About

Origin

Datamule grew out of an open source document parsing project started by John Friedman, during a medical leave of absence from his PhD at UCLA. The document parser required a large supply of diverse data, for which the SEC corpus was chosen. Datamule was then released as an open source package for working with SEC data.

SEC rate limits were too slow, so John set up his own SEC Archive. This was released to the public, using a Stripe paywall of $1/100,000 filings downloaded as a resource control mechanism.

In April 2025, Datamule was incorporated as a LLC. That summer, Datamule became part of AWS Activate and Cloudflare for Startups. The credits and compute were used to setup cloud infrastructure to process and distribute SEC data at scale.

Mission

At its core, Datamule is about efficient processing of information. This is an interdisciplinary mission that blends together concepts from Information Theory, Machine Learning, Compression, and Distributed Computing.
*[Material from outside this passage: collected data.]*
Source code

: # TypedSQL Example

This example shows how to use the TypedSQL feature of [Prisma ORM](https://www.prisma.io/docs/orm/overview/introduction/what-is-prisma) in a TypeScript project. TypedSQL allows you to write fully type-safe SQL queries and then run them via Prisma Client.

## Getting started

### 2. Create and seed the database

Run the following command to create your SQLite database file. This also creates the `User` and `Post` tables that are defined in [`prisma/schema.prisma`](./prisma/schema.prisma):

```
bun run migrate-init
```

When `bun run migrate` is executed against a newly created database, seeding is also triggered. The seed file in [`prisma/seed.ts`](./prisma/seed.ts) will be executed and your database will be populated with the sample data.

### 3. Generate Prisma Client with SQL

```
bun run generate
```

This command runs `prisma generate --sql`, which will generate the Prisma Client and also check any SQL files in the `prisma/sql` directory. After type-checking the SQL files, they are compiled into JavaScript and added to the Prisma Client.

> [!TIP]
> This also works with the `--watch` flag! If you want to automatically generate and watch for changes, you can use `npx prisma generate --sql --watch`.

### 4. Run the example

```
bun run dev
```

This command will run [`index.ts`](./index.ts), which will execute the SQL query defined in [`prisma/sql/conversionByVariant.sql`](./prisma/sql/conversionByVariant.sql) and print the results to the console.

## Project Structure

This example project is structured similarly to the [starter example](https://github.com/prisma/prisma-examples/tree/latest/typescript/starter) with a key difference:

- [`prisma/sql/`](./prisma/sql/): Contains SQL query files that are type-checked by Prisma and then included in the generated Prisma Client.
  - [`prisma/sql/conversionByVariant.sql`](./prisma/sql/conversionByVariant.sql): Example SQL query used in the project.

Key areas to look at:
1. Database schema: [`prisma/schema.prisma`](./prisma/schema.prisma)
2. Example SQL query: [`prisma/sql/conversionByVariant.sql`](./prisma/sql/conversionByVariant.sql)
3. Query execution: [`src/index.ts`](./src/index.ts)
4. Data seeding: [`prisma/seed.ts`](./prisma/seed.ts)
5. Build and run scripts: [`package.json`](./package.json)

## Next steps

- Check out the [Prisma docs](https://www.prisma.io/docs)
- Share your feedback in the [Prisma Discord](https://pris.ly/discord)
The SEC corpus provides a rich, diverse, large corpus to work on that is also extremely valuable.

Goals

Make SEC data cheap and easy to use, especially for AI.
Advance information processing.
Profit.

Team

John Friedman

Founder & CEO

John grew up playing Nim and Chomp in Ithaca, New York. He later became interested in economics, working for future Nobel Prize Winner and coauthor, Simon Johnson. In 2020, John dropped out of Berkeley to work on the Covid-19 Relief Effort—and to pursue research full-time.